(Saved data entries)
•••
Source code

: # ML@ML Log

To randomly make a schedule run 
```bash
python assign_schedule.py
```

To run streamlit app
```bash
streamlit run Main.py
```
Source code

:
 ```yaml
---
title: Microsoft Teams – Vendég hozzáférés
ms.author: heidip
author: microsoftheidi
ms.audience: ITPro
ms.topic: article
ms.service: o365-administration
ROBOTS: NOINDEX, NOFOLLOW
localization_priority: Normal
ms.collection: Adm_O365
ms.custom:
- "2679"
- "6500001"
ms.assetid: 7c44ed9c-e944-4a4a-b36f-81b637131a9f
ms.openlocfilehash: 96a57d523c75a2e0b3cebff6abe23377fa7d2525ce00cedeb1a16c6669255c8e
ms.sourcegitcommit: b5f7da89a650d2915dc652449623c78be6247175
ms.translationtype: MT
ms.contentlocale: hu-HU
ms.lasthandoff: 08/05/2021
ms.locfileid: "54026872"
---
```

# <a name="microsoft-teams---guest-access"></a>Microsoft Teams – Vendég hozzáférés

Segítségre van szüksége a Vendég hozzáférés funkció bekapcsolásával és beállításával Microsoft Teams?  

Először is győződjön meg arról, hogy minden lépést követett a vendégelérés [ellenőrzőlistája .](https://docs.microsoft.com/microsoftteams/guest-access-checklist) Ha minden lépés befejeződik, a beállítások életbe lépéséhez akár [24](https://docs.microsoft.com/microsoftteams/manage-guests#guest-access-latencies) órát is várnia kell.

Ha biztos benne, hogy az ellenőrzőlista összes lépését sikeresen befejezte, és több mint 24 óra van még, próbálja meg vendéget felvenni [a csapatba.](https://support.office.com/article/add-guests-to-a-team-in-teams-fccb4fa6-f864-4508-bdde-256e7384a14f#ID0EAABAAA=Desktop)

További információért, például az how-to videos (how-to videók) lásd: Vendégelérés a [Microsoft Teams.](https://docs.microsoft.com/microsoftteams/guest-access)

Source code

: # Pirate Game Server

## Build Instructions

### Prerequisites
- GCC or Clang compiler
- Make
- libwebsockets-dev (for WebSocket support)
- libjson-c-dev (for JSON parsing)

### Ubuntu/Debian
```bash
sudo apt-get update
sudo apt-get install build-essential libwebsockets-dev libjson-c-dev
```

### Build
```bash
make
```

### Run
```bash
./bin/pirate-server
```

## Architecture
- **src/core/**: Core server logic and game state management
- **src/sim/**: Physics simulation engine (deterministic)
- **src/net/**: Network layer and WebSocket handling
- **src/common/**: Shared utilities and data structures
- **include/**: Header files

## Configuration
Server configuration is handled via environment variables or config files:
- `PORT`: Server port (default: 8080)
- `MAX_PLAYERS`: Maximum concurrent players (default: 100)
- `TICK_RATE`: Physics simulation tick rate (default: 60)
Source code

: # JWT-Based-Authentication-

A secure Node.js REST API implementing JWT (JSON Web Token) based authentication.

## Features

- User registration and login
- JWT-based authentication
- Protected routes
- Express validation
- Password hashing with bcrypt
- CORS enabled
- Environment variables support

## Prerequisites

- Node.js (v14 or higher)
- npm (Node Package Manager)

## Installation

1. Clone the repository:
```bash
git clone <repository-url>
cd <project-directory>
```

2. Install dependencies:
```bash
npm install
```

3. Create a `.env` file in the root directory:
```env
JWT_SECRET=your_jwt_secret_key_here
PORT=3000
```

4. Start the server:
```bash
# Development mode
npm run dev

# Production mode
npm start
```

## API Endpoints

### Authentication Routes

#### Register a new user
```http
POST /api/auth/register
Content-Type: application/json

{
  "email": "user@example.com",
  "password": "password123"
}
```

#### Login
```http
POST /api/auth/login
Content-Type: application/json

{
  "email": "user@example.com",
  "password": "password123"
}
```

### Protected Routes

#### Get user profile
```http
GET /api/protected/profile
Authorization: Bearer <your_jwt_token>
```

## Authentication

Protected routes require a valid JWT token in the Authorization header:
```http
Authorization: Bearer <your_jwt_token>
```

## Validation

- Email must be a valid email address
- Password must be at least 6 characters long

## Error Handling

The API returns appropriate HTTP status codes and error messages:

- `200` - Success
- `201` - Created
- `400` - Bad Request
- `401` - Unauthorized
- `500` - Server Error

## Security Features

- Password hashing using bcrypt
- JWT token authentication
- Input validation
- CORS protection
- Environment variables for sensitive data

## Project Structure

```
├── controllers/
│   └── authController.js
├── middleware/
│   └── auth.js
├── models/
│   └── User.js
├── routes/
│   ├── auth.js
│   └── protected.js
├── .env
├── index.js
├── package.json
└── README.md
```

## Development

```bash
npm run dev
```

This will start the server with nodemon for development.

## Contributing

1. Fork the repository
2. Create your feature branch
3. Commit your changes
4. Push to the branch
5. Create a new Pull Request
•••
Every line of the records that includes the word "with" should be gathered.

- Password hashing with bcrypt
This will start the server with nodemon for development.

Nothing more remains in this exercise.